This is one for all of the bored masochists out there. Last weekend I got my old down pipes off nice and easy. They have been blowing for some time so I bit the bullet and got some stainless motads but when they arrived for some reason I just wasn't really that impressed. So I set about refurbing my originals and have left the stainless in my room for now. I took the original pipes to a local garage to get the worst bit welded up which he has done a really good job of and it didn't cost much at all. I then today set about the task of prepping the down pipes for painting:
First I washed them off thoroughly using a pressure washer. Not normally advised but fine as they weren't on the bike, was powerful enough to take a small amount of the paint off.
Sprayed on some muc-off degreaser and let it set for a few minutes, then brushed it in with a stiff brush.
Rinsed off the residue with the pressure washer and left to dry.
Used 80 grit aluminium oxide paper that I got from Halfords and cut it into 8 A5 strips, then sanded like a furious ape for about 2-3 hours.
Halfway through I flipped the pipes over and degreased and pressure washed them again.
More sanding
I then went over the worst bits with a wire brush drill attachment, this created a few more holes but I will take the pipes back down to the garage to be re welded in those areas. At least I exposed them now so that they can be reinforced before putting them on the bike as weak as they were and having them become holes in no time.

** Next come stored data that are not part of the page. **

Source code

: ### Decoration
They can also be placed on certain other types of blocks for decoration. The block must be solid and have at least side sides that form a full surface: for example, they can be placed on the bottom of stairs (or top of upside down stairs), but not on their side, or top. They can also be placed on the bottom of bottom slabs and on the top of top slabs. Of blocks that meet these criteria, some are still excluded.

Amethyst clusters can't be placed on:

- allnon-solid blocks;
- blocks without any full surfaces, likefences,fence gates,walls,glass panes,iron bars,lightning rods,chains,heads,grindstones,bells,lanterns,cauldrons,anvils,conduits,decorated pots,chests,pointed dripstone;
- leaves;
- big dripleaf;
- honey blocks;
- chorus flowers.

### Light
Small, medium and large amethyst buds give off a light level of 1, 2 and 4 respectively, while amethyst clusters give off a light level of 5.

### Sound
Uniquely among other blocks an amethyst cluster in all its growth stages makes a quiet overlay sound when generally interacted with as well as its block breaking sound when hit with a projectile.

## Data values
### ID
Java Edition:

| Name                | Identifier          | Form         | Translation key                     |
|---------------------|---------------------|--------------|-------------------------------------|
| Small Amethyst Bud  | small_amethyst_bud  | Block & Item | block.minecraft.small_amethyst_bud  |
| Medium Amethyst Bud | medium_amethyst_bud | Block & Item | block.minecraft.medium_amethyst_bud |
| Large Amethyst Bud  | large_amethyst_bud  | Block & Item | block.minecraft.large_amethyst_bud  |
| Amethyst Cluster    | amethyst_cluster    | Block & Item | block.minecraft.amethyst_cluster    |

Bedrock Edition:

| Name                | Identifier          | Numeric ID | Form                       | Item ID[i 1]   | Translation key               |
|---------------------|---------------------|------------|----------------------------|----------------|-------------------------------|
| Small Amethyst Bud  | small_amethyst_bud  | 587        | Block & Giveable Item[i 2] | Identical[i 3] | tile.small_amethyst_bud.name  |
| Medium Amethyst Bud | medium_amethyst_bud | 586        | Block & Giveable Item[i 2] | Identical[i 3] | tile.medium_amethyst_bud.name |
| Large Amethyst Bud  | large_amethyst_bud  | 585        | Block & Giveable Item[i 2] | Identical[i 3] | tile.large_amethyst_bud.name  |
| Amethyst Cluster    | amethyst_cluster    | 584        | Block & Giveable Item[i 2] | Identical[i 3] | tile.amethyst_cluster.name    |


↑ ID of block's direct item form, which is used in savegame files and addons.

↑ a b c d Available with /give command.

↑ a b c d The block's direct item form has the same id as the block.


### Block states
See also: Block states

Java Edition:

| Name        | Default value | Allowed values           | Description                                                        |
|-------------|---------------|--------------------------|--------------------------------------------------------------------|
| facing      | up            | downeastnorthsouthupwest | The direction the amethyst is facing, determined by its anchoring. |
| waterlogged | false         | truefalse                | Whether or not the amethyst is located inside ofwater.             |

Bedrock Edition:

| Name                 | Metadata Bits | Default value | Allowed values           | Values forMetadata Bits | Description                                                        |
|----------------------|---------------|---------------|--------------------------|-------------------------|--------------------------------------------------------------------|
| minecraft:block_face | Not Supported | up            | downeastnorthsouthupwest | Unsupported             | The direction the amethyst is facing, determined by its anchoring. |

All in all it was quite an effort and took a fair few hours of hard work to complete but I feel like it was definitely worth it. I will put up some photos when they are completed after they have been welded and I've finished painting them.
Here are some pics, they look better in the flesh and you can't really see how smooth they are now but it is a huge improvement on what they were like before believe me.
Also for anyone interested here are the original downpipes and Motads right next to each other, they are definitely not identical in several places. Plus something I am very much looking forward to when it is finally all back together on the bike!
Well all im saying is that ive read well enough the stuff..that the originals are the best etc etc.
I've replaced mine with Cristos stainless set & all i can say is there's really not much difference except they look much better & sound a bit beefier & they are both good things.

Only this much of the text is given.